Segment Open
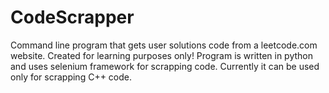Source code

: # CodeScrapper
Command line program that gets user solutions code from a leetcode.com website. Created for learning purposes only! Program is written in python and uses selenium framework for scrapping code. Currently it can be used only for scrapping C++ code.
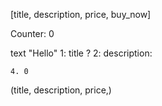 [title, description, price, buy_now]

Counter: 0

text "Hello"
1:
title ?
  2: 
    description:

    4. 0

(title, description, price,)
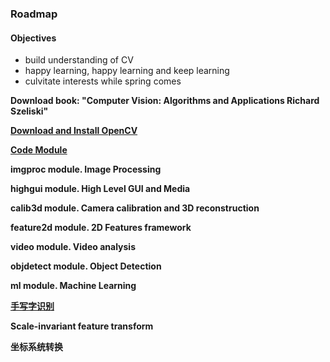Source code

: ### Roadmap

#### Objectives
- build understanding of CV
- happy learning, happy learning and keep learning
- culvitate interests while spring comes

**Download book: "Computer Vision: Algorithms and Applications
Richard Szeliski"**

**[Download and Install OpenCV](http://docs.opencv.org/2.4/doc/tutorials/introduction/table_of_content_introduction/table_of_content_introduction.html#table-of-content-introduction)**

**[Code Module](http://docs.opencv.org/2.4/doc/tutorials/core/table_of_content_core/table_of_content_core.html#table-of-content-core)**

**imgproc module. Image Processing**

**highgui module. High Level GUI and Media**

**calib3d module. Camera calibration and 3D reconstruction**

**feature2d module. 2D Features framework**

**video module. Video analysis**

**objdetect module. Object Detection**

**ml module. Machine Learning**

**[手写字识别](http://yann.lecun.com/exdb/mnist/)**

**Scale-invariant feature transform**

**坐标系统转换**
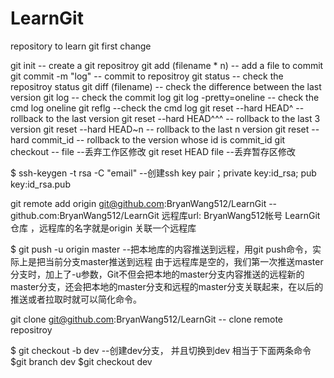 # LearnGit
repository to learn git
first change

git init  -- create a git repositroy
git add (filename * n) -- add a file to commit
git commit -m "log" -- commit to repositroy
git status -- check the repositroy status
git diff (filename) --  check the difference between the last version
git log 	-- check the commit log
git log -pretty=oneline -- check the cmd log oneline
git reflg --check the cmd log
git reset --hard HEAD^ -- rollback to the last version
git reset --hard HEAD^^^ -- rollback to the last 3 version
git reset --hard HEAD~n -- rollback to the last n version
git reset --hard commit_id -- rollback to the version whose id is commit_id
git checkout -- file  --丢弃工作区修改
git reset HEAD file  --丢弃暂存区修改

$ ssh-keygen -t rsa -C "email" 
--创建ssh key pair；private key:id_rsa; pub key:id_rsa.pub

git remote add origin git@github.com:BryanWang512/LearnGit
-- github.com:BryanWang512/LearnGit 远程库url: BryanWang512帐号 LearnGit仓库
，远程库的名字就是origin  关联一个远程库

$ git push -u origin master --把本地库的内容推送到远程，用git push命令，实际上是把当前分支master推送到远程  由于远程库是空的，我们第一次推送master分支时，加上了-u参数，Git不但会把本地的master分支内容推送的远程新的master分支，还会把本地的master分支和远程的master分支关联起来，在以后的推送或者拉取时就可以简化命令。

git clone git@github.com:BryanWang512/LearnGit  -- clone remote repositroy

$ git checkout -b dev --创建dev分支， 并且切换到dev 相当于下面两条命令
$git branch dev   $git checkout dev
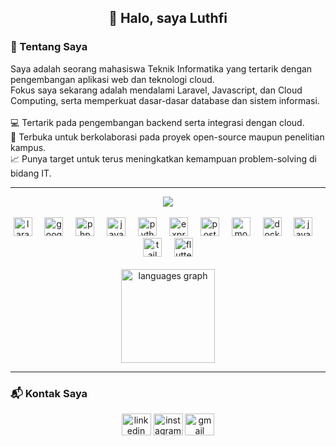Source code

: <h2 align="center">👋 Halo, saya Luthfi</h2>

### 📖 Tentang Saya

<p align="left">Saya adalah seorang mahasiswa Teknik Informatika yang tertarik dengan pengembangan aplikasi web dan teknologi cloud.<br>Fokus saya sekarang adalah mendalami Laravel, Javascript, dan Cloud Computing, serta memperkuat dasar-dasar database dan sistem informasi.<br><br>💻 Tertarik pada pengembangan backend serta integrasi dengan cloud.<br>🤝 Terbuka untuk berkolaborasi pada proyek open-source maupun penelitian kampus.<br>📈 Punya target untuk terus meningkatkan kemampuan problem-solving di bidang IT.</p>

---

<div align="center">
  <img src="https://visitor-badge.laobi.icu/badge?page_id=luthfimubarok71.luthfimubarok71&"  />
</div>
<br>
<div align="center">
  <img src="https://cdn.jsdelivr.net/gh/devicons/devicon/icons/laravel/laravel-original.svg" height="30" alt="laravel logo"  />
  <img width="12" />
  <img src="https://cdn.jsdelivr.net/gh/devicons/devicon/icons/googlecloud/googlecloud-original.svg" height="30" alt="googlecloud logo"  />
  <img width="12" />
  <img src="https://cdn.jsdelivr.net/gh/devicons/devicon/icons/php/php-original.svg" height="30" alt="php logo"  />
  <img width="12" />
  <img src="https://skillicons.dev/icons?i=js" height="30" alt="javascript logo"  />
  <img width="12" />
  <img src="https://cdn.jsdelivr.net/gh/devicons/devicon/icons/python/python-original.svg" height="30" alt="python logo"  />
  <img width="12" />
  <img src="https://skillicons.dev/icons?i=express" height="30" alt="express logo"  />
  <img width="12" />
  <img src="https://cdn.jsdelivr.net/gh/devicons/devicon/icons/postgresql/postgresql-original.svg" height="30" alt="postgresql logo"  />
  <img width="12" />
  <img src="https://cdn.jsdelivr.net/gh/devicons/devicon/icons/mongodb/mongodb-original.svg" height="30" alt="mongodb logo"  />
  <img width="12" />
  <img src="https://cdn.jsdelivr.net/gh/devicons/devicon/icons/docker/docker-original.svg" height="30" alt="docker logo"  />
  <img width="12" />
  <img src="https://cdn.jsdelivr.net/gh/devicons/devicon/icons/java/java-original.svg" height="30" alt="java logo"  />
  <img width="12" />
  <img src="https://cdn.jsdelivr.net/gh/devicons/devicon/icons/tailwindcss/tailwindcss-original-wordmark.svg" height="30" alt="tailwindcss logo"  />
  <img width="12" />
  <img src="https://cdn.jsdelivr.net/gh/devicons/devicon/icons/flutter/flutter-original.svg" height="30" alt="flutter logo"  />
</div>
<br>
<div align="center">
  <img src="https://github-readme-stats.vercel.app/api/top-langs?username=luthfimubarok71&locale=en&hide_title=false&layout=compact&card_width=320&langs_count=6&theme=monokai&hide_border=true" height="150" alt="languages graph"  />
</div>

---

### 📬 Kontak Saya

<div align="center">
  <img src="https://raw.githubusercontent.com/maurodesouza/profile-readme-generator/master/src/assets/icons/social/linkedin/default.svg" width="47" height="35" alt="linkedin logo"  />
  <img src="https://raw.githubusercontent.com/maurodesouza/profile-readme-generator/master/src/assets/icons/social/instagram/default.svg" width="47" height="35" alt="instagram logo"  />
  <img src="https://raw.githubusercontent.com/maurodesouza/profile-readme-generator/master/src/assets/icons/social/gmail/default.svg" width="47" height="35" alt="gmail logo"  />
</div>

###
Segment Closed
Brief:
Pull out every line holding "version" from the records above, and copy it.

Task response:
git diff (filename) --  check the difference between the last version
git reset --hard HEAD^ -- rollback to the last version
git reset --hard HEAD^^^ -- rollback to the last 3 version
git reset --hard HEAD~n -- rollback to the last n version
git reset --hard commit_id -- rollback to the version whose id is commit_id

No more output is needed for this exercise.